The answer must be an exact copy of the records below, with every picture left out.

+++ RECORD SET

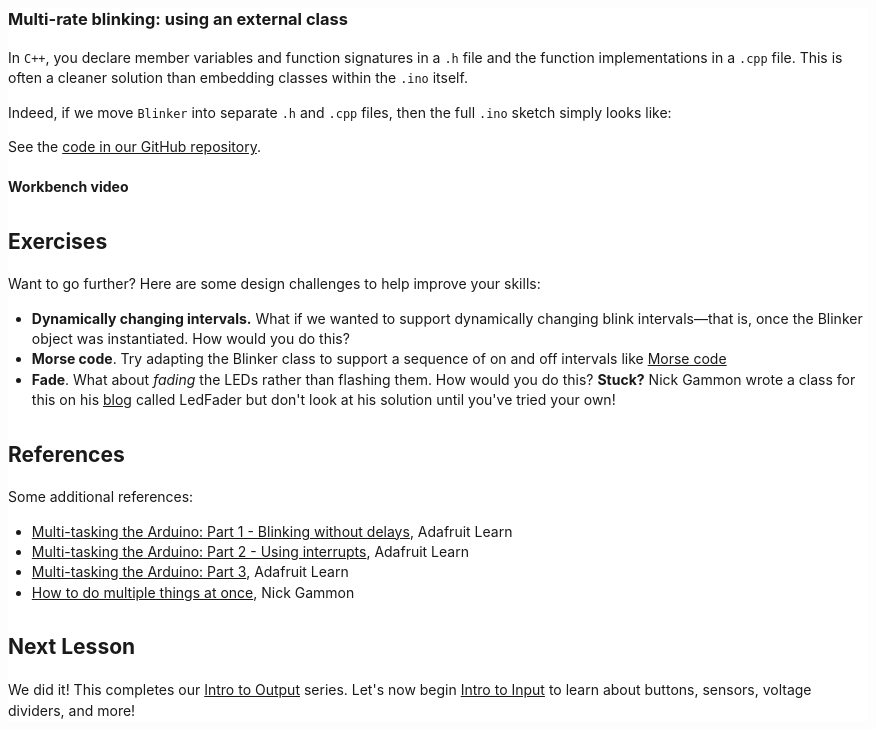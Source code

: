 ### Multi-rate blinking: using an external class

In `C++`, you declare member variables and function signatures in a `.h` file and the function implementations in a `.cpp` file. This is often a cleaner solution than embedding classes within the `.ino` itself. 

Indeed, if we move `Blinker` into separate `.h` and `.cpp` files, then the full `.ino` sketch simply looks like:

<script src="https://gist-it.appspot.com/https://github.com/makeabilitylab/arduino/blob/master/Basics/digitalWrite/BlinkMultipleWithExternalClass/BlinkMultipleWithExternalClass.ino?footer=minimal"></script>

See the [code in our GitHub repository](https://github.com/makeabilitylab/arduino/tree/master/Basics/digitalWrite/BlinkMultipleWithExternalClass).

#### Workbench video

<iframe width="736" height="414" src="https://www.youtube.com/embed/vb5l8Tncedo" frameborder="0" allow="accelerometer; autoplay; encrypted-media; gyroscope; picture-in-picture" allowfullscreen></iframe>

## Exercises

Want to go further? Here are some design challenges to help improve your skills:

- **Dynamically changing intervals.** What if we wanted to support dynamically changing blink intervals—that is, once the Blinker object was instantiated. How would you do this?
- **Morse code**. Try adapting the Blinker class to support a sequence of on and off intervals like [Morse code](https://en.wikipedia.org/wiki/Morse_code)
- **Fade**. What about *fading* the LEDs rather than flashing them. How would you do this? **Stuck?** Nick Gammon wrote a class for this on his [blog](https://www.gammon.com.au/blink) called LedFader but don't look at his solution until you've tried your own!

## References

Some additional references:

- [Multi-tasking the Arduino: Part 1 - Blinking without delays](https://learn.adafruit.com/multi-tasking-the-arduino-part-1/overview), Adafruit Learn
- [Multi-tasking the Arduino: Part 2 - Using interrupts](https://learn.adafruit.com/multi-tasking-the-arduino-part-2/overview), Adafruit Learn
- [Multi-tasking the Arduino: Part 3](https://learn.adafruit.com/multi-tasking-the-arduino-part-3/overview), Adafruit Learn
- [How to do multiple things at once](https://www.gammon.com.au/blink), Nick Gammon

## Next Lesson

We did it! This completes our [Intro to Output](intro-output.md) series. Let's now begin [Intro to Input](intro-output.md) to learn about buttons, sensors, voltage dividers, and more!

++++++

EXERCISE SOLUTION
Source code

: ### Multi-rate blinking: using an external class

In `C++`, you declare member variables and function signatures in a `.h` file and the function implementations in a `.cpp` file. This is often a cleaner solution than embedding classes within the `.ino` itself. 

Indeed, if we move `Blinker` into separate `.h` and `.cpp` files, then the full `.ino` sketch simply looks like:

<script src="https://gist-it.appspot.com/https://github.com/makeabilitylab/arduino/blob/master/Basics/digitalWrite/BlinkMultipleWithExternalClass/BlinkMultipleWithExternalClass.ino?footer=minimal"></script>

See the [code in our GitHub repository](https://github.com/makeabilitylab/arduino/tree/master/Basics/digitalWrite/BlinkMultipleWithExternalClass).

#### Workbench video

<iframe width="736" height="414" src="https://www.youtube.com/embed/vb5l8Tncedo" frameborder="0" allow="accelerometer; autoplay; encrypted-media; gyroscope; picture-in-picture" allowfullscreen></iframe>

## Exercises

Want to go further? Here are some design challenges to help improve your skills:

- **Dynamically changing intervals.** What if we wanted to support dynamically changing blink intervals—that is, once the Blinker object was instantiated. How would you do this?
- **Morse code**. Try adapting the Blinker class to support a sequence of on and off intervals like [Morse code](https://en.wikipedia.org/wiki/Morse_code)
- **Fade**. What about *fading* the LEDs rather than flashing them. How would you do this? **Stuck?** Nick Gammon wrote a class for this on his [blog](https://www.gammon.com.au/blink) called LedFader but don't look at his solution until you've tried your own!

## References

Some additional references:

- [Multi-tasking the Arduino: Part 1 - Blinking without delays](https://learn.adafruit.com/multi-tasking-the-arduino-part-1/overview), Adafruit Learn
- [Multi-tasking the Arduino: Part 2 - Using interrupts](https://learn.adafruit.com/multi-tasking-the-arduino-part-2/overview), Adafruit Learn
- [Multi-tasking the Arduino: Part 3](https://learn.adafruit.com/multi-tasking-the-arduino-part-3/overview), Adafruit Learn
- [How to do multiple things at once](https://www.gammon.com.au/blink), Nick Gammon

## Next Lesson

We did it! This completes our [Intro to Output](intro-output.md) series. Let's now begin [Intro to Input](intro-output.md) to learn about buttons, sensors, voltage dividers, and more!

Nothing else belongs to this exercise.